◆ PROBLEM TO WORK ON:
In your copy, each record should read exactly as it does below, and no pictures should be present.

◆ RECORDS SUPPLIED:

*****

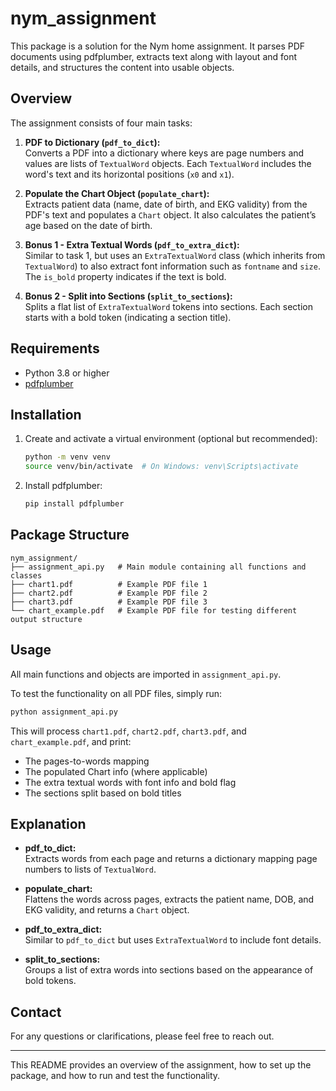 
# nym_assignment

This package is a solution for the Nym home assignment. It parses PDF documents using pdfplumber, extracts text along with layout and font details, and structures the content into usable objects.

## Overview

The assignment consists of four main tasks:

1. **PDF to Dictionary (`pdf_to_dict`):**  
   Converts a PDF into a dictionary where keys are page numbers and values are lists of `TextualWord` objects.
    Each `TextualWord` includes the word's text and its horizontal positions (`x0` and `x1`).

2. **Populate the Chart Object (`populate_chart`):**  
   Extracts patient data (name, date of birth, and EKG validity) from the PDF's text and populates a `Chart` object.
    It also calculates the patient’s age based on the date of birth.

3. **Bonus 1 - Extra Textual Words (`pdf_to_extra_dict`):**  
   Similar to task 1, but uses an `ExtraTextualWord` class (which inherits from `TextualWord`) to also extract font information such as `fontname` and `size`. 
   The `is_bold` property indicates if the text is bold.

4. **Bonus 2 - Split into Sections (`split_to_sections`):**  
   Splits a flat list of `ExtraTextualWord` tokens into sections. 
   Each section starts with a bold token (indicating a section title).

## Requirements

- Python 3.8 or higher
- [pdfplumber](https://github.com/jsvine/pdfplumber)

## Installation

1. Create and activate a virtual environment (optional but recommended):

   ```bash
   python -m venv venv
   source venv/bin/activate  # On Windows: venv\Scripts\activate
   ```

2. Install pdfplumber:

   ```bash
   pip install pdfplumber
   ```

## Package Structure

```
nym_assignment/
├── assignment_api.py   # Main module containing all functions and classes
├── chart1.pdf          # Example PDF file 1
├── chart2.pdf          # Example PDF file 2
├── chart3.pdf          # Example PDF file 3
└── chart_example.pdf   # Example PDF file for testing different output structure
```

## Usage

All main functions and objects are imported in `assignment_api.py`.

To test the functionality on all PDF files, simply run:

```bash
python assignment_api.py
```

This will process `chart1.pdf`, `chart2.pdf`, `chart3.pdf`, and `chart_example.pdf`, and print:
- The pages-to-words mapping
- The populated Chart info (where applicable)
- The extra textual words with font info and bold flag
- The sections split based on bold titles

## Explanation

- **pdf_to_dict:**  
  Extracts words from each page and returns a dictionary mapping page numbers to lists of `TextualWord`.

- **populate_chart:**  
  Flattens the words across pages, extracts the patient name, DOB, and EKG validity, and returns a `Chart` object.

- **pdf_to_extra_dict:**  
  Similar to `pdf_to_dict` but uses `ExtraTextualWord` to include font details.

- **split_to_sections:**  
  Groups a list of extra words into sections based on the appearance of bold tokens.

## Contact

For any questions or clarifications, please feel free to reach out.

---

This README provides an overview of the assignment, how to set up the package, and how to run and test the functionality.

*****

◆ EXERCISE OUTPUT:
# nym_assignment

This package is a solution for the Nym home assignment. It parses PDF documents using pdfplumber, extracts text along with layout and font details, and structures the content into usable objects.

## Overview

The assignment consists of four main tasks:

1. **PDF to Dictionary (`pdf_to_dict`):**  
   Converts a PDF into a dictionary where keys are page numbers and values are lists of `TextualWord` objects.
    Each `TextualWord` includes the word's text and its horizontal positions (`x0` and `x1`).

2. **Populate the Chart Object (`populate_chart`):**  
   Extracts patient data (name, date of birth, and EKG validity) from the PDF's text and populates a `Chart` object.
    It also calculates the patient’s age based on the date of birth.

3. **Bonus 1 - Extra Textual Words (`pdf_to_extra_dict`):**  
   Similar to task 1, but uses an `ExtraTextualWord` class (which inherits from `TextualWord`) to also extract font information such as `fontname` and `size`. 
   The `is_bold` property indicates if the text is bold.

4. **Bonus 2 - Split into Sections (`split_to_sections`):**  
   Splits a flat list of `ExtraTextualWord` tokens into sections. 
   Each section starts with a bold token (indicating a section title).

## Requirements

- Python 3.8 or higher
- [pdfplumber](https://github.com/jsvine/pdfplumber)

## Installation

1. Create and activate a virtual environment (optional but recommended):

   ```bash
   python -m venv venv
   source venv/bin/activate  # On Windows: venv\Scripts\activate
   ```

2. Install pdfplumber:

   ```bash
   pip install pdfplumber
   ```

## Package Structure

```
nym_assignment/
├── assignment_api.py   # Main module containing all functions and classes
├── chart1.pdf          # Example PDF file 1
├── chart2.pdf          # Example PDF file 2
├── chart3.pdf          # Example PDF file 3
└── chart_example.pdf   # Example PDF file for testing different output structure
```

## Usage

All main functions and objects are imported in `assignment_api.py`.

To test the functionality on all PDF files, simply run:

```bash
python assignment_api.py
```

This will process `chart1.pdf`, `chart2.pdf`, `chart3.pdf`, and `chart_example.pdf`, and print:
- The pages-to-words mapping
- The populated Chart info (where applicable)
- The extra textual words with font info and bold flag
- The sections split based on bold titles

## Explanation

- **pdf_to_dict:**  
  Extracts words from each page and returns a dictionary mapping page numbers to lists of `TextualWord`.

- **populate_chart:**  
  Flattens the words across pages, extracts the patient name, DOB, and EKG validity, and returns a `Chart` object.

- **pdf_to_extra_dict:**  
  Similar to `pdf_to_dict` but uses `ExtraTextualWord` to include font details.

- **split_to_sections:**  
  Groups a list of extra words into sections based on the appearance of bold tokens.

## Contact

For any questions or clarifications, please feel free to reach out.

---

This README provides an overview of the assignment, how to set up the package, and how to run and test the functionality.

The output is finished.